The creation of SUPERChem fills a gap in multimodal, deep-reasoning evaluation within the field of chemistry. The team released these results not to highlight AI's shortcomings, but to push it further. SUPERChem serves as a signpost, reminding us that there is still a long journey from general-purpose chatbots to professional scientific assistants capable of understanding structure-activity relationships and deducing reaction mechanisms—a leap from "memorizing knowledge" to "understanding the physical world."
Currently, the SUPERChem project has been fully open-sourced. The team hopes that this "exam" originating from Peking University will become a public asset for the global scientific and artificial intelligence communities, catalyzing the next technological breakthrough. Perhaps in the near future, when we open this test again, AI will be able to submit a perfect score—a delightful surprise for both chemistry and artificial intelligence.
We have selected one "simple" question that did not make it into the SUPERChem question bank for you to experience this exam yourself.
To commemorate the 150th anniversary of Mendeleev's discovery of the periodic law, the International Union of Pure and Applied Chemistry designated 2019 as the "International Year of the Periodic Table of Chemical Elements." Mendeleev predicted several then-unknown elements, one of which is M.
M is a silvery-white metal, soft in texture, soluble in concentrated sulfuric acid, nitric acid, hydrochloric acid, and dilute alkaline solutions.
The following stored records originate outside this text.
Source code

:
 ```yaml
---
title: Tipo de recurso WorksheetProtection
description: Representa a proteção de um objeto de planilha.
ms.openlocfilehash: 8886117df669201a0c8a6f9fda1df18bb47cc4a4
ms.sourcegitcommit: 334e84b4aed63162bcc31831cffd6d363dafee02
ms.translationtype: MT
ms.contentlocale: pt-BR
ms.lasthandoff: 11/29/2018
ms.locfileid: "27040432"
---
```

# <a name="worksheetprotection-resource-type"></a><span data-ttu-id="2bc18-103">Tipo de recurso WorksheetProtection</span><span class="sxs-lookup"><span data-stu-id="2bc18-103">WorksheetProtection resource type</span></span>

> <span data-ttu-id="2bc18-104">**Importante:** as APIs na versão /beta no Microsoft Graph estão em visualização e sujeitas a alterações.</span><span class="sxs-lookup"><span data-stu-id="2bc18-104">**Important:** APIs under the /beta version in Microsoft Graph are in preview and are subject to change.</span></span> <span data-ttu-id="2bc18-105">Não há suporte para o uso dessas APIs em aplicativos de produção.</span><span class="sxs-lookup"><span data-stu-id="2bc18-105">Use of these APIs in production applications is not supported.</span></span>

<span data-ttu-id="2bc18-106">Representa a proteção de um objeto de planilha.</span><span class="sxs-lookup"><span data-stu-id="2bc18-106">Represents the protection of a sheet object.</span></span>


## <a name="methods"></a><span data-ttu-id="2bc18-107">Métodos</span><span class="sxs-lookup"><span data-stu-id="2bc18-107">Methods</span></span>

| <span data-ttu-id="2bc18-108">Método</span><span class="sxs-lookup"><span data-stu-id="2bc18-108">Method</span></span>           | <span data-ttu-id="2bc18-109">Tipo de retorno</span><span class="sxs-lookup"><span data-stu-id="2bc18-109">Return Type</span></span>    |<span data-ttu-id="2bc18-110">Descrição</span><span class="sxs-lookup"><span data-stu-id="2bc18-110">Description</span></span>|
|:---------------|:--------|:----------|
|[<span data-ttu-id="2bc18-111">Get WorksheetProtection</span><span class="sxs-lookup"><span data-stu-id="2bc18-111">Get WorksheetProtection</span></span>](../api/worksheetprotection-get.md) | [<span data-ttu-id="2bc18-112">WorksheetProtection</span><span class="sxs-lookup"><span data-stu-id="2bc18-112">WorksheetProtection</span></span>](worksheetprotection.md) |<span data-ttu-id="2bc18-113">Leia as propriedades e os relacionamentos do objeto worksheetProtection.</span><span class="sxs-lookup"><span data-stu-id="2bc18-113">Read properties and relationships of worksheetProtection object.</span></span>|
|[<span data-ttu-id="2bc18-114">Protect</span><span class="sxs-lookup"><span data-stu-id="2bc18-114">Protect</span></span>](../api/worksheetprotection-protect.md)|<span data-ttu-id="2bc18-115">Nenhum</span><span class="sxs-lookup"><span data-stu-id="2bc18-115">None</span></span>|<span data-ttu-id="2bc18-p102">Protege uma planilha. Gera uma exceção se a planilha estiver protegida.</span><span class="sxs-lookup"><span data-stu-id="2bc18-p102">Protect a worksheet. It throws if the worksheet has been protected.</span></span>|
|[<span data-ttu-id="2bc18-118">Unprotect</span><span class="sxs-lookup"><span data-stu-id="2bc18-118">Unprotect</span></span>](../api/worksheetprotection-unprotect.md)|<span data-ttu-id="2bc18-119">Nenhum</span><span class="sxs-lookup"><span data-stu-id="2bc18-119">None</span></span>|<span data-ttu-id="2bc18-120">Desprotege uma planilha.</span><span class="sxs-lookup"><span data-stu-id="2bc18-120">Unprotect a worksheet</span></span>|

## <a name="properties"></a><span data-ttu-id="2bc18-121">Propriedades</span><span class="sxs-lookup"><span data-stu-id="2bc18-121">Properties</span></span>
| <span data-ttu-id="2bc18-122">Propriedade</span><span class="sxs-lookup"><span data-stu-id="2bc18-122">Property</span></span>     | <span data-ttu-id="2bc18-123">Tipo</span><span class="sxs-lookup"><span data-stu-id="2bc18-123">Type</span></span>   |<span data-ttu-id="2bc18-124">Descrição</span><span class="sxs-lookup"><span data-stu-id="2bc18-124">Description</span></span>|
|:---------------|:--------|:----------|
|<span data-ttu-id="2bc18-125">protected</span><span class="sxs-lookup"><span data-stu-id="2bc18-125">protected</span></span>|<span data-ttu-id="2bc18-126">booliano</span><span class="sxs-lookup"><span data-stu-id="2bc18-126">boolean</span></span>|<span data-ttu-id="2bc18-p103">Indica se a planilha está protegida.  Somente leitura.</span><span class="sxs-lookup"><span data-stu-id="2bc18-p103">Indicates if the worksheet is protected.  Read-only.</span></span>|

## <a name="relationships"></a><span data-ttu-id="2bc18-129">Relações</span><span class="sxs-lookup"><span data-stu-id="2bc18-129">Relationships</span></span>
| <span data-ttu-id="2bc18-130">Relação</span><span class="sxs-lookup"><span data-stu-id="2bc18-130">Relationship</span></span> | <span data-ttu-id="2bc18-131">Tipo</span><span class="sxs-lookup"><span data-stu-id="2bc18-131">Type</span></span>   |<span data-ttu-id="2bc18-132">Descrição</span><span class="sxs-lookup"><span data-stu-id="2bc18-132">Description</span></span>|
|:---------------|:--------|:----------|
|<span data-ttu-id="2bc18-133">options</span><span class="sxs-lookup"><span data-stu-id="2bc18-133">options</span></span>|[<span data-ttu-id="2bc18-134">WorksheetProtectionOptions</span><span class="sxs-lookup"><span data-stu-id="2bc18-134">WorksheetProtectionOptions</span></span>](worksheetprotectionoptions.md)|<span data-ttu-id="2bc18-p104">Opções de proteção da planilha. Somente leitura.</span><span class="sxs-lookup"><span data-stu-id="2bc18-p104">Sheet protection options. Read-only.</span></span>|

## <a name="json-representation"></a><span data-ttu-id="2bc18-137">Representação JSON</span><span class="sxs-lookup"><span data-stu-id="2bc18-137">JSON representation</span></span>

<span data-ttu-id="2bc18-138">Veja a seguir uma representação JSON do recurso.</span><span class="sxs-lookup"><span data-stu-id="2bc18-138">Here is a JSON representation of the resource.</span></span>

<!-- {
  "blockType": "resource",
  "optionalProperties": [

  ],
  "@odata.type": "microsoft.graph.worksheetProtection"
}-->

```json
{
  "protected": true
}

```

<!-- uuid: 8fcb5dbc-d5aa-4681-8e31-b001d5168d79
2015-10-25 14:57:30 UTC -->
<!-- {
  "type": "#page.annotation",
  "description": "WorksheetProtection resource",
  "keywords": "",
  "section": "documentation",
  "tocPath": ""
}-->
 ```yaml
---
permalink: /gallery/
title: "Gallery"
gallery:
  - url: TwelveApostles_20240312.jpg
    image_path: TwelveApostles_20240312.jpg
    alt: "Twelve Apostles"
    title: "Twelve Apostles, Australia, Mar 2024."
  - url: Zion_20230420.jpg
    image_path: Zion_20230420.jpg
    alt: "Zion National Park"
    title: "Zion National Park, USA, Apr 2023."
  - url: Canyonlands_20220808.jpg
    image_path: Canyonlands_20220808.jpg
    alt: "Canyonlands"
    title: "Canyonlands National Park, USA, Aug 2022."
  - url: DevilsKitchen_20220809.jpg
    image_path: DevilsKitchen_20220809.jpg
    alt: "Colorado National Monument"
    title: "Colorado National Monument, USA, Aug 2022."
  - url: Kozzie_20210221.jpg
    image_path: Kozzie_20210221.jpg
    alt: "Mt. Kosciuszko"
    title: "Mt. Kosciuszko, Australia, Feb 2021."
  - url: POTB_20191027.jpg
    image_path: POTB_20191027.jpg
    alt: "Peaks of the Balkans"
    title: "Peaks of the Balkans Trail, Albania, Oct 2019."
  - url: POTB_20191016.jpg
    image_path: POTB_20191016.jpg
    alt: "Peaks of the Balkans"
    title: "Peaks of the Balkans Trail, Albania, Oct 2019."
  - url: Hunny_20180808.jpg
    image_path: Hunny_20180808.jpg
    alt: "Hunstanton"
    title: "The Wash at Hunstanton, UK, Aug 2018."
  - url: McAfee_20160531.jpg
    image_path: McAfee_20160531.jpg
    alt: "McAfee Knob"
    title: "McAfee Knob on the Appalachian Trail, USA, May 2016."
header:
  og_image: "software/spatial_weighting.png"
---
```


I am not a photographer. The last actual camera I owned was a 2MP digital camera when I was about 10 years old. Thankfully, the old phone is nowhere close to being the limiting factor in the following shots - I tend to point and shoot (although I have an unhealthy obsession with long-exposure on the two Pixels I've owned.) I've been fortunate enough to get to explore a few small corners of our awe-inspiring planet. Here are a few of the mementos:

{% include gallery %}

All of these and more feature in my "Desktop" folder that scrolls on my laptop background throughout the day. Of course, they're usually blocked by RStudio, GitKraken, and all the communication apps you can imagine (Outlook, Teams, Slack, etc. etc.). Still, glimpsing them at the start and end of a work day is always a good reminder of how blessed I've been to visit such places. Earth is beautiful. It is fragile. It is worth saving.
When M reacts with oxygen heated to 250°C, it forms a pale yellow solid A. Treating A with SOCl₂ yields a bright yellow solid B, which can also be obtained by directly heating M with a yellow-green gas C. If B is heated to 200°C with elemental gas D, it transforms into a red solid E. Dissolving M directly in dilute hydrochloric acid also yields a solution of E. However, if a magnesium plate plated with M is dissolved in dilute hydrochloric acid, a small amount of binary compound F can be prepared. F is a liquid at room temperature, unstable, and its aqueous solution is acidic. F can react with potassium metal to form a light gray solid G, releasing elemental gas D.
Based on the above information, select the correct statement from the following options:
A: The parity (odd/even) of the atomic number and group number of substance M is different. B: In the reaction of the magnesium plate plated with M with dilute hydrochloric acid, the oxidation state of Mg in the product is the same as that of M in compound A. C: G has an anti-fluorite structure. D: Due to oxidation by air, a solution of E will transform into a solution containing B after prolonged storage.